◆ **Exercise goal**:
Reply with nothing but the number of lines in the data below where the word "fixed" occurs.

Saved entries:

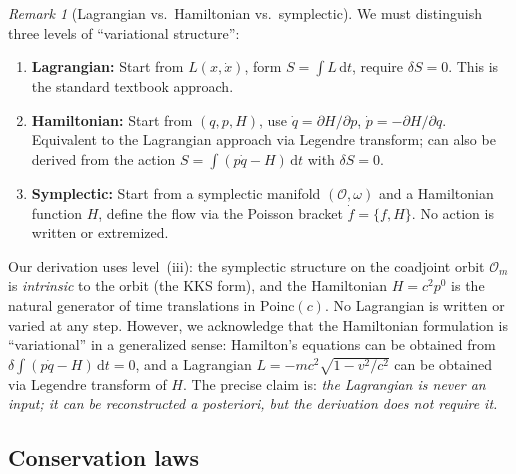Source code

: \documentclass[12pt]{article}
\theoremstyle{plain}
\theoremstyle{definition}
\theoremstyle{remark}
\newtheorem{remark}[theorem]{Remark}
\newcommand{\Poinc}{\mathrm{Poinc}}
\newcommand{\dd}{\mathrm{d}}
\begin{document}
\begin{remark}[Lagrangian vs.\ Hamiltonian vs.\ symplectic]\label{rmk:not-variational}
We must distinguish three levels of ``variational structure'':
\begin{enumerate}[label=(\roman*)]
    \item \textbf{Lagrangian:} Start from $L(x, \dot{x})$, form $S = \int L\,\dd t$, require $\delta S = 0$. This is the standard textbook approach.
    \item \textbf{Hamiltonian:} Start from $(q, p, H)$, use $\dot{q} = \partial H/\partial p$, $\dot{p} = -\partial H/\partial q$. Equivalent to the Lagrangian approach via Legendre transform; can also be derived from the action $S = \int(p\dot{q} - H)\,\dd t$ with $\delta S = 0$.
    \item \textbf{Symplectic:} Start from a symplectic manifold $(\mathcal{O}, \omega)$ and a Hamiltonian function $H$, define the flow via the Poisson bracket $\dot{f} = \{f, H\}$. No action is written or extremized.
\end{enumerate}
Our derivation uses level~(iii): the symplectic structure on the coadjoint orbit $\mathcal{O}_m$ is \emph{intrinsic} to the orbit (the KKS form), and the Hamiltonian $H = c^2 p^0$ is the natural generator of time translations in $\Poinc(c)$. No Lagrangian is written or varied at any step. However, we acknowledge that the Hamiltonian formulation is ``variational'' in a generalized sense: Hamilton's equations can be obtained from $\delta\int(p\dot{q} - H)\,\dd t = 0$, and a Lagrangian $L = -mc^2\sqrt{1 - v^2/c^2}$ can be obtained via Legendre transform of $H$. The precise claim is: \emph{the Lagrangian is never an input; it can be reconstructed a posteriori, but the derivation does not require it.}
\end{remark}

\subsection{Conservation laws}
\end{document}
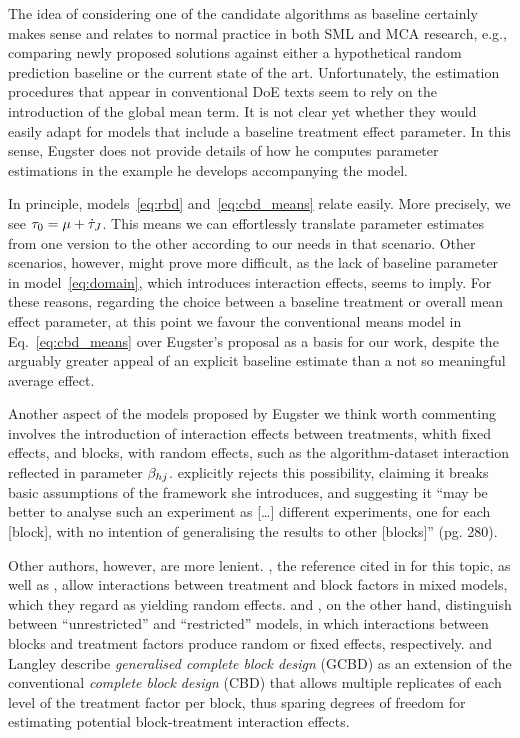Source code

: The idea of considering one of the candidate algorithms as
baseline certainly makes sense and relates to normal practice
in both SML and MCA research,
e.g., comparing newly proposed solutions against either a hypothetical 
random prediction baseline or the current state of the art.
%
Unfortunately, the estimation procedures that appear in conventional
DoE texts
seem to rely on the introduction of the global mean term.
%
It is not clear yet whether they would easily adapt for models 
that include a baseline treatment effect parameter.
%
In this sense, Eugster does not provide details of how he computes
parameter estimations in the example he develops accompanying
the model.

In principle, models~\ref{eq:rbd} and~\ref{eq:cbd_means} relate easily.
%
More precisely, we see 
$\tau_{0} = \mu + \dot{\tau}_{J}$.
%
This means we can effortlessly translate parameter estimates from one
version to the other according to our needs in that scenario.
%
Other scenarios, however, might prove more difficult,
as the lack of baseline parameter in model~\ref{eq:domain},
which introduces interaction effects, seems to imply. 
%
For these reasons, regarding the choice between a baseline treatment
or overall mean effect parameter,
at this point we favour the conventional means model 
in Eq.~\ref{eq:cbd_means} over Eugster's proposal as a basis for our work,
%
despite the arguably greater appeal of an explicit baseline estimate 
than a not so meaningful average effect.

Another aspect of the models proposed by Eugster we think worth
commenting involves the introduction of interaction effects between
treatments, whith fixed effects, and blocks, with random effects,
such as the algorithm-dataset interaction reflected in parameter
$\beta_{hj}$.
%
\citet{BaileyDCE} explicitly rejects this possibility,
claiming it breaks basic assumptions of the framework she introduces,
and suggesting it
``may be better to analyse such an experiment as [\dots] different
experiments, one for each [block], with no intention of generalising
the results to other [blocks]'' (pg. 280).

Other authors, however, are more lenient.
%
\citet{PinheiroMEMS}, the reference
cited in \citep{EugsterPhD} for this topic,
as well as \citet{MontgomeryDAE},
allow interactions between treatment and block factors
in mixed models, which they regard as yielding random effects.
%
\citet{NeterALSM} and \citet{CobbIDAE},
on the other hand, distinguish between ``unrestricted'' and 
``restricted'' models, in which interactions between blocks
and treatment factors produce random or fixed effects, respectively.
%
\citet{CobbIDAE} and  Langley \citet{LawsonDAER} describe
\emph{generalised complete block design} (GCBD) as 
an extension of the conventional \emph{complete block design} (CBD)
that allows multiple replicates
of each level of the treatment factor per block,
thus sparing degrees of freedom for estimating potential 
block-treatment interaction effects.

◆ **Output**:
2